The legal viability of an all-encrypted ISP appears to hinge on a provision in a 1994 federal law called CALEA. The Communications Assistance for Law Enforcement Act ensures that ISPs are not held responsible for decrypting data if they don't have the necessary information to do so. If Merrill has his way, Calyx won't have a clue what's going on under the hood of its service. This means the ISP should be able to operate squarely under this premise.
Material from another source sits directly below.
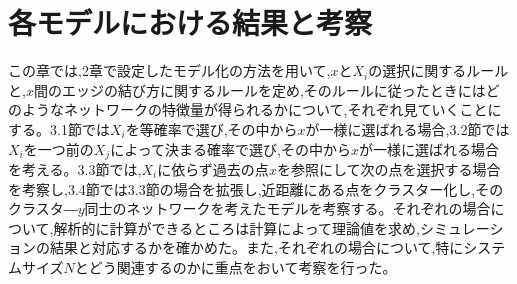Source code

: \chapter{各モデルにおける結果と考察}

この章では,2章で設定したモデル化の方法を用いて,$x$と$X_{i}$の選択に関するルールと,$x$間のエッジの結び方に関するルールを定め,そのルールに従ったときにはどのようなネットワークの特徴量が得られるかについて,それぞれ見ていくことにする。3.1節では$X_{i}$を等確率で選び,その中から$x$が一様に選ばれる場合,3.2節では$X_{i}$を一つ前の$X_{j}$によって決まる確率で選び,その中から$x$が一様に選ばれる場合を考える。3.3節では,$X_{i}$に依らず過去の点$x$を参照にして次の点を選択する場合を考察し,3.4節では3.3節の場合を拡張し,近距離にある点をクラスター化し,そのクラスタ―$y$同士のネットワークを考えたモデルを考察する。それぞれの場合について,解析的に計算ができるところは計算によって理論値を求め,シミュレーションの結果と対応するかを確かめた。また,それぞれの場合について,特にシステムサイズ$N$とどう関連するのかに重点をおいて考察を行った。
After running his own ISP in New York, Merrill picked up a thing or two about the need for privacy in today's post-9/11 climate. In 2004, he enlisted the help of the ACLU to legally fight a request by the FBI to divulge customer details without a court order. To make this situation particularly menacing, the FBI required Merrill to never publicly disclose the request or the existence of the letter. After a lengthy six-year legal scuffle and having to remain anonymous throughout the course of the trial, Merrill won the case and a federal judge struck down a portion of the Patriot Act which made it illegal to defy an FBI gag order. United States District Judge Victor Marrero described the provision as an "unconstitutional prior restraint of speech in violation of the First Amendment."

After dealing with the FBI and the U.S. legal system for six years, the entrepreneur was inspired to design an ISP where privacy is integrated into its virtual DNA. As a result, Merrill has created the Calyx Institute and woven together an advisory board with the likes of former NSA technical director Brian Snow and TOR project leader Jacob Applebaum. 
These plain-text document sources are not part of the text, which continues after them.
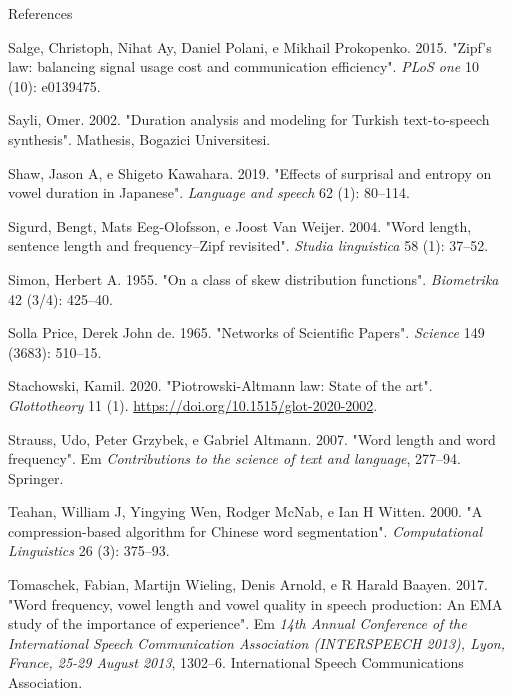 \documentclass[
  ignorenonframetext,
  aspectratio=169]{beamer}
\newlength{\cslhangindent}
\newlength{\cslentryspacingunit} %
\newenvironment{CSLReferences}[2] %
 {%
  \setlength{\parindent}{0pt}
  \ifodd #1
  \let\oldpar\par
  \def\par{\hangindent=\cslhangindent\oldpar}
  \fi
  \setlength{\parskip}{#2\cslentryspacingunit}
 }%
 {}
\begin{document}
\begin{frame}[allowframebreaks]{References}
\begin{CSLReferences}{1}{0}
\leavevmode{}%
Salge, Christoph, Nihat Ay, Daniel Polani, e Mikhail Prokopenko. 2015.
{"Zipf's law: balancing signal usage cost and communication
efficiency"}. \emph{PLoS one} 10 (10): e0139475.

\leavevmode{}%
Sayli, Omer. 2002. {"Duration analysis and modeling for Turkish
text-to-speech synthesis"}. Mathesis, Bogazici Universitesi.

\leavevmode{}%
Shaw, Jason A, e Shigeto Kawahara. 2019. {"Effects of surprisal and
entropy on vowel duration in Japanese"}. \emph{Language and speech} 62
(1): 80--114.

\leavevmode{}%
Sigurd, Bengt, Mats Eeg-Olofsson, e Joost Van Weijer. 2004. {"Word
length, sentence length and frequency--Zipf revisited"}. \emph{Studia
linguistica} 58 (1): 37--52.

\leavevmode{}%
Simon, Herbert A. 1955. {"On a class of skew distribution functions"}.
\emph{Biometrika} 42 (3/4): 425--40.

\leavevmode{}%
Solla Price, Derek John de. 1965. {"Networks of Scientific Papers"}.
\emph{Science} 149 (3683): 510--15.

\leavevmode{}%
Stachowski, Kamil. 2020. {"Piotrowski-Altmann law: State of the art"}.
\emph{Glottotheory} 11 (1).
\url{https://doi.org/10.1515/glot-2020-2002}.

\leavevmode{}%
Strauss, Udo, Peter Grzybek, e Gabriel Altmann. 2007. {"Word length and
word frequency"}. Em \emph{Contributions to the science of text and
language}, 277--94. Springer.

\leavevmode{}%
Teahan, William J, Yingying Wen, Rodger McNab, e Ian H Witten. 2000. {"A
compression-based algorithm for Chinese word segmentation"}.
\emph{Computational Linguistics} 26 (3): 375--93.

\leavevmode{}%
Tomaschek, Fabian, Martijn Wieling, Denis Arnold, e R Harald Baayen.
2017. {"Word frequency, vowel length and vowel quality in speech
production: An EMA study of the importance of experience"}. Em
\emph{14th Annual Conference of the International Speech Communication
Association (INTERSPEECH 2013), Lyon, France, 25-29 August 2013},
1302--6. International Speech Communications Association.


\end{CSLReferences}
\end{frame}
\end{document}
Merrill will be meeting up with potential West-coast investors in the next couple weeks as he attempts to raise $2 million before the service launches.

User Comments: 29

Got something to say? Post a comment
Guest said:

I fully support everything this guy is trying do achieve. Here's to hoping that he can make this possible...

Guest said:

I would like to see this happen.

Guest said:

i hope this comes to the uk id pay extra for the service

Lionvibez said:

Guest said:

i hope this comes to the uk id pay extra for the service

Good luck with that.

I don't see them allowing this in the UK at all.

Guest said:

If this works, I predict pedophiles, criminals, spammers, terrorists, etc. will flock to this service and then the Government will create new laws that makes the ISP be able to decrypt data and provide the information they want. Bottom line, this sounds like a good idea in theory, not so much in practice.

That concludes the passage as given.